Boeing's 787 Dreamliner ushers in new era in aviation
- 25 October 2011
- From the section Business
Despite an unfortunate incident in which an engine cowling bumped into a passenger bridge - no damage beyond a scratch according to the airline - All Nippon Airways (ANA) has been careful in ensuring its new jet is in perfect condition for Wednesday's first flight with paying passengers.
Cabin crew going on-board the 787 for training have had to wear cloth covers over their shoes.
Cameramen and journalists allowed inside to film have been admonished to be careful after several seat-back screens were scraped by clumsy members of the press corps.
Engineers have been going over every inch of the plane and seem to like what they see.
When the BBC was invited to Haneda airport in Tokyo to look at the plane some were lying on their backs on the tarmac under the engines taking photographs of the workings inside.
But the first Dreamliner cannot remain pristine forever.
More than three years behind schedule it is going into commercial service - with a special charter flight between Tokyo and Hong Kong.
Normal scheduled operations will begin on 1 November linking Haneda Airport with Okayama, a smaller Japanese city known for its peaches, and Hiroshima.

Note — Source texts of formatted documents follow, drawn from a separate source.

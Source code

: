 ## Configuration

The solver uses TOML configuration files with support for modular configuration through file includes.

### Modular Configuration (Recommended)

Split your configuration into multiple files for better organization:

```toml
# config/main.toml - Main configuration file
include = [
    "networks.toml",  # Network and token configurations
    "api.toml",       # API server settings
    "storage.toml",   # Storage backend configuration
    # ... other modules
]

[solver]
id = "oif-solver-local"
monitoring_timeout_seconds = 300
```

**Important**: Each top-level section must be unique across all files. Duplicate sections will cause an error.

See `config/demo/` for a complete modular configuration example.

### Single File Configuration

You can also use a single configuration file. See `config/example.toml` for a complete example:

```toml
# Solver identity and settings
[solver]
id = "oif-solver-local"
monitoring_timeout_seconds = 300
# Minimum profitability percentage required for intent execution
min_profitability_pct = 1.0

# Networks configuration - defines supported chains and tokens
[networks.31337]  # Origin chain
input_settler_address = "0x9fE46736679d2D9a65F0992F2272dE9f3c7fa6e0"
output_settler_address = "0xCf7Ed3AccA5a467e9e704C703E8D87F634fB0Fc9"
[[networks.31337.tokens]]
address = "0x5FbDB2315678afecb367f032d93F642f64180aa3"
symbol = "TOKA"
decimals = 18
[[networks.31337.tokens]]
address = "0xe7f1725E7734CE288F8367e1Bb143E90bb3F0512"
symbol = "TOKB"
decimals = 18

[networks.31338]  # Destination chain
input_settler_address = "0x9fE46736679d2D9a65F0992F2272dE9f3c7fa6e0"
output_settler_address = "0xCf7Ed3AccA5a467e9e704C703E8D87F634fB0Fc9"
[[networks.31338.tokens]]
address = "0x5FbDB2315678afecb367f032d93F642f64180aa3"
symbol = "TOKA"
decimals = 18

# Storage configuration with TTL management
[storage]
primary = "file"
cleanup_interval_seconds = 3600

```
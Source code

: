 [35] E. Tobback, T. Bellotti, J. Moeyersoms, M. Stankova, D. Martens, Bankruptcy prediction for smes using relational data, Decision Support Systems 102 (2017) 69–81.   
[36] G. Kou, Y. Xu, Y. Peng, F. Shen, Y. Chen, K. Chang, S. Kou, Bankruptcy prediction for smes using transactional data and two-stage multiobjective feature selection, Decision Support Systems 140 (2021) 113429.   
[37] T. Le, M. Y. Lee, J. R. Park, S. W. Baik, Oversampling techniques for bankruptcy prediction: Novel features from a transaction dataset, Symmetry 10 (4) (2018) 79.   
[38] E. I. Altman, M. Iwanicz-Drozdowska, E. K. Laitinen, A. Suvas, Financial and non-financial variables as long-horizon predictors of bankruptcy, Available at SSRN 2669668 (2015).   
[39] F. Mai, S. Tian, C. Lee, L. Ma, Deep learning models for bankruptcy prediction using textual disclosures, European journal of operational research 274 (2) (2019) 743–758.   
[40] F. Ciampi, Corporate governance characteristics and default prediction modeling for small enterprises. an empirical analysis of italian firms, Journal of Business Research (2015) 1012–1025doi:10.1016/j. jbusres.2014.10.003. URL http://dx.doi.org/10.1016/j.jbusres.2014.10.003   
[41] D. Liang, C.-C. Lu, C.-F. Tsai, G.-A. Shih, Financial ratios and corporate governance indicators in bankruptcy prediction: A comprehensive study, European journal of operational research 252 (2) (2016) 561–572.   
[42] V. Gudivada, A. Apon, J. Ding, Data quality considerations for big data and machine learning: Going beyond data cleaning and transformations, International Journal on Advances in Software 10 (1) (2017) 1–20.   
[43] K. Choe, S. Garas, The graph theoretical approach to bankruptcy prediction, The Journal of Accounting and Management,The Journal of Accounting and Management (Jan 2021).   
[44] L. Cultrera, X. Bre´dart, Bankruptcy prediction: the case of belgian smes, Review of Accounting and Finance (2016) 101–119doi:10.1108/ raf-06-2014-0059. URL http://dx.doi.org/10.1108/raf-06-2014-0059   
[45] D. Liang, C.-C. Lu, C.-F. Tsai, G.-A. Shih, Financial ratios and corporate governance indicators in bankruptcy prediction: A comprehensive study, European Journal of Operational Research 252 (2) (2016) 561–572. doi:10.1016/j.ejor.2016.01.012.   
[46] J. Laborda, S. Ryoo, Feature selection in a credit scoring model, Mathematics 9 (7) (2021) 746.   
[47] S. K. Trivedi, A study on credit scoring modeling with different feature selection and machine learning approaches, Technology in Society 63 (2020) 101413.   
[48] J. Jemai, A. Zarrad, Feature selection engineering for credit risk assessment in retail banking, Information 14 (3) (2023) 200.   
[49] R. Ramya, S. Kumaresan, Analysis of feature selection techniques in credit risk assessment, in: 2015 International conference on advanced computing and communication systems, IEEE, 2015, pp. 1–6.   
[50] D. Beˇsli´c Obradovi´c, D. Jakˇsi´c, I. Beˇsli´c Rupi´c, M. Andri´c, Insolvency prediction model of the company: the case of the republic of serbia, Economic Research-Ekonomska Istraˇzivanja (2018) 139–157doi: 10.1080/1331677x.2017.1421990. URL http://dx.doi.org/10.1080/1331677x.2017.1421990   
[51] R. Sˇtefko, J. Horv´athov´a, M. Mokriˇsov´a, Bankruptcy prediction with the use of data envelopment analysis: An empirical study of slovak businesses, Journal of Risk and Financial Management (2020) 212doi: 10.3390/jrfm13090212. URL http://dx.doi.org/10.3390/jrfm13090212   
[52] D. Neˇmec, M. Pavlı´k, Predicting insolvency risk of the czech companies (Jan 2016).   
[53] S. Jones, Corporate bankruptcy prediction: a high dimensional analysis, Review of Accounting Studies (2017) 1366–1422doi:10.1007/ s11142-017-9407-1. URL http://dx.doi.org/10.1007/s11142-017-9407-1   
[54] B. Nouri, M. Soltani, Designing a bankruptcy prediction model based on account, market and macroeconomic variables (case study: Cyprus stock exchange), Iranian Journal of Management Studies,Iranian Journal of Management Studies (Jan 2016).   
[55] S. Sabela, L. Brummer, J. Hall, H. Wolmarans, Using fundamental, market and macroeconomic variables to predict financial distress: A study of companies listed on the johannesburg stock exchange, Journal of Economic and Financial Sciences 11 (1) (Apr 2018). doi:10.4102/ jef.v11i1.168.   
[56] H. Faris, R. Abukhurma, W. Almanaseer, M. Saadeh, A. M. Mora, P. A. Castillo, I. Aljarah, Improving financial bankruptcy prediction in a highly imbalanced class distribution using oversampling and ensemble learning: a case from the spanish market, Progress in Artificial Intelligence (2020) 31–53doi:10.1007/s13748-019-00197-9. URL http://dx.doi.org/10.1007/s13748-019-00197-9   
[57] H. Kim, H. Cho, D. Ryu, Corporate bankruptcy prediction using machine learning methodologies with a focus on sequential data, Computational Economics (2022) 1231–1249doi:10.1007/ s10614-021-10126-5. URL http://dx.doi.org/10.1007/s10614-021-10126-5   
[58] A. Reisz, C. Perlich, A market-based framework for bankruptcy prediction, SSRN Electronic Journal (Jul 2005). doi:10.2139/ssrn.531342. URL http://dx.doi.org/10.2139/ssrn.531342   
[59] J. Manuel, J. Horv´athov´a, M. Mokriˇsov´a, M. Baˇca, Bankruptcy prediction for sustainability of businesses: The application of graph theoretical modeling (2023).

But for the huge numbers 787 painted on the side, the new aircraft may not stand out at airports.
Unlike the double decker Airbus A380 Boeing's plane is more traditional in size and layout. It has twin engines, two aisles and can seat between 210-250 people.
The slightly larger version, the 787-9 can accommodate up to 290.
Attention to detail
The innovation is under the paintwork. The 787 is billed as the first passenger jet made of plastic, not metal.
Much of its structure including the fuselage and wings is formed from composites - carbon fibre.
Boeing says that means the 787 is lighter and more fuel efficient. They claim a 20% improvement over earlier generations of aircraft.
"This airplane will bring some kind of revolution for air travel for passengers and airlines," says Yoshitomo Aoki, an analyst specialising in the aviation industry.
"The price of fuel is increasing every day, every year. The airlines would like to compress the fuel use. Low fuel consumption means low emissions, and low CO2. It is a very green aircraft. "
Inside the 787 there are some neat touches that the first passengers will notice.
Plastic window shades have been done away with and instead pressing a button makes the Perspex itself slowly go dark.
ANA's first 787 has a lighting system that can turn the ceiling into the colours of the rainbow.To suit local tastes the airline has installed what the Japanese call "washlets" in the toilets - warm water sprays as an alternative to toilet paper.
The aircraft's structure means it should be more comfortable to fly in.
Air pressure inside will be the equivalent of an altitude of 6,000ft rather than the 8,000ft of current planes. And it will be less dry, more humid.
'The Pacific disruptor'
But for Boeing though, the biggest breakthrough is how the 787 affects the economics of aviation.
It is a medium-sized plane that can fly a very long way, 15,000km (9,320 miles), sufficient range to go non-stop from New York to Hong Kong or Johannesburg.
Boeing's concept is that passengers will want to fly directly from their nearest airport to where they want to go, rather than going between hubs on bigger planes like the Airbus A380.
"We call it the Pacific disruptor," says Mike Denton, president of Boeing Japan. "We've got a medium, twin aisle aeroplane that can fly long routes, almost the same as a 777."
"So it's a wonderful opportunity to connect city pairs around the world that don't really have enough passenger traffic to justify economically a larger airplane like a 777. We can now service that route with a 787," he adds.
"We have opened up more routes for the airlines that they can serve and make money."
Boeing is upbeat that the 787 will be a success. It still has a backlog of about 800 orders on its books despite the airline China Eastern cancelling the 24 it wanted citing production delays.
But within a few years the 787 will face competition.
Airbus is building its own new twin engine plane, the A350, that it says will be more fuel efficient compared to earlier generations of aircraft too.